Combinatorial foundations for geometric realizations of subword complexes of Coxeter groups

Multitriangulations, and more generally subword complexes, yield a large family of simplicial complexes that are homeomorphic to spheres. Until now, all attempts to prove or disprove that they can be realized as convex polytopes faced major obstacles. In this article, we lay out the foundations of a framework -- built upon notions from algebraic combinatorics and discrete geometry -- that allows a deeper understanding of geometric realizations of subword complexes of Coxeter groups. Namely, we describe explicitly a family of chirotopes that encapsulate the necessary information to obtain geometric realizations of subword complexes.
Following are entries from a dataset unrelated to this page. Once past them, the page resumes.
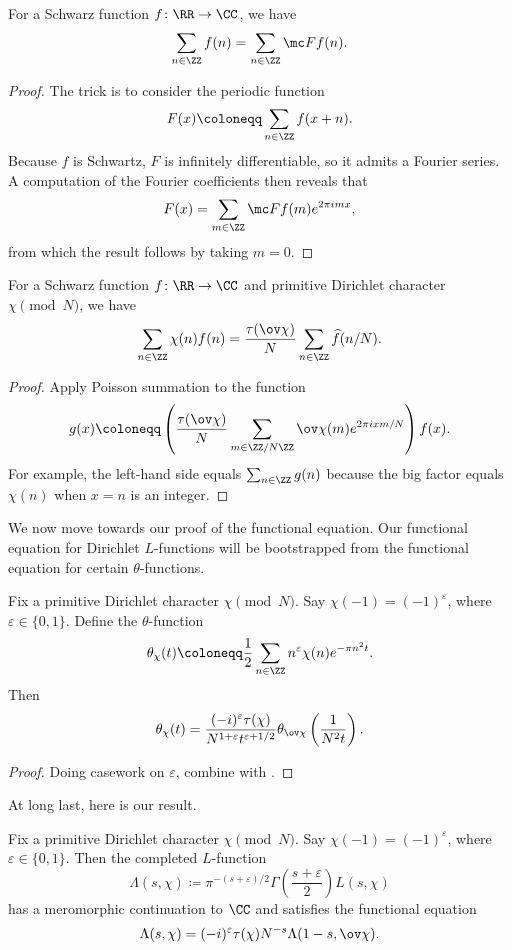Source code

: \documentclass{article}
\begin{document}
\begin{proposition} \label{prop:poisson-sum}
	For a Schwarz function $f\colon\RR\to\CC$, we have
	\[\sum_{n\in\ZZ}f(n)=\sum_{n\in\ZZ}\mc Ff(n).\]
\end{proposition}
\begin{proof}
	The trick is to consider the periodic function
	\[F(x)\coloneqq\sum_{n\in\ZZ}f(x+n).\]
	Because $f$ is Schwartz, $F$ is infinitely differentiable, so it admits a Fourier series. A computation of the Fourier coefficients then reveals that
	\[F(x)=\sum_{m\in\ZZ}\mc Ff(m)e^{2\pi imx},\]
	from which the result follows by taking $m=0$.
\end{proof}
\begin{corollary} \label{cor:twisted-poisson-sum}
	For a Schwarz function $f\colon\RR\to\CC$ and primitive Dirichlet character $\chi\pmod N$, we have
	\[\sum_{n\in\ZZ}\chi(n)f(n)=\frac{\tau(\ov\chi)}N\sum_{n\in\ZZ}\widehat f(n/N).\]
\end{corollary}
\begin{proof}
	Apply Poisson summation to the function
	\[g(x)\coloneqq\left(\frac{\tau(\ov\chi)}N\sum_{m\in\ZZ/N\ZZ}\ov\chi(m)e^{2\pi ixm/N}\right)f(x).\]
	For example, the left-hand side equals $\sum_{n\in\ZZ}g(n)$ because the big factor equals $\chi(n)$ when $x=n$ is an integer.
\end{proof}
We now move towards our proof of the functional equation. Our functional equation for Dirichlet $L$-func\-tions will be boot\-strapped from the functional equation for certain $\theta$-functions.
\begin{proposition} \label{prop:theta-functional-eq}
	Fix a primitive Dirichlet character $\chi\pmod N$. Say $\chi(-1)=(-1)^\varepsilon$, where $\varepsilon\in\{0,1\}$. Define the $\theta$-function
	\[\theta_\chi(t)\coloneqq\frac12\sum_{n\in\ZZ}n^\varepsilon\chi(n)e^{-\pi n^2t}.\]
	Then
	\[\theta_\chi(t)=\frac{(-i)^\varepsilon\tau(\chi)}{N^{1+\varepsilon}t^{\varepsilon+1/2}}\theta_{\ov\chi}\left(\frac1{N^2t}\right).\]
\end{proposition}
\begin{proof}
	Doing casework on $\varepsilon$, combine  with .
\end{proof}
At long last, here is our result.
\begin{theorem}
	Fix a primitive Dirichlet character $\chi\pmod N$. Say $\chi(-1)=(-1)^\varepsilon$, where $\varepsilon\in\{0,1\}$. Then the completed $L$-function
	\[\Lambda(s,\chi)\coloneqq\pi^{-(s+\varepsilon)/2}\Gamma\left(\frac{s+\varepsilon}2\right)L(s,\chi)\]
	has a meromorphic continuation to $\CC$ and satisfies the functional equation
	\[\Lambda(s,\chi)=(-i)^\varepsilon\tau(\chi)N^{-s}\Lambda(1-s,\ov\chi).\]
\end{theorem}
\end{document}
Further, we show that the space of geometric realizations of this family covers that of subword complexes, making this combinatorially defined family into a natural object to study. The family of chirotopes is described through certain parameter matrices. That is, given a finite Coxeter group, we present matrices where certain minors have prescribed signs. Parameter matrices are universal: The existence of these matrices combined with conditions in terms of Schur functions is equivalent to the realizability of all subword complexes of this Coxeter group as chirotopes. Finally, parameter matrices provide extensions of combinatorial identities; for instance, the Vandermonde determinant and the dual Cauchy identity are recovered through suitable choices of parameters.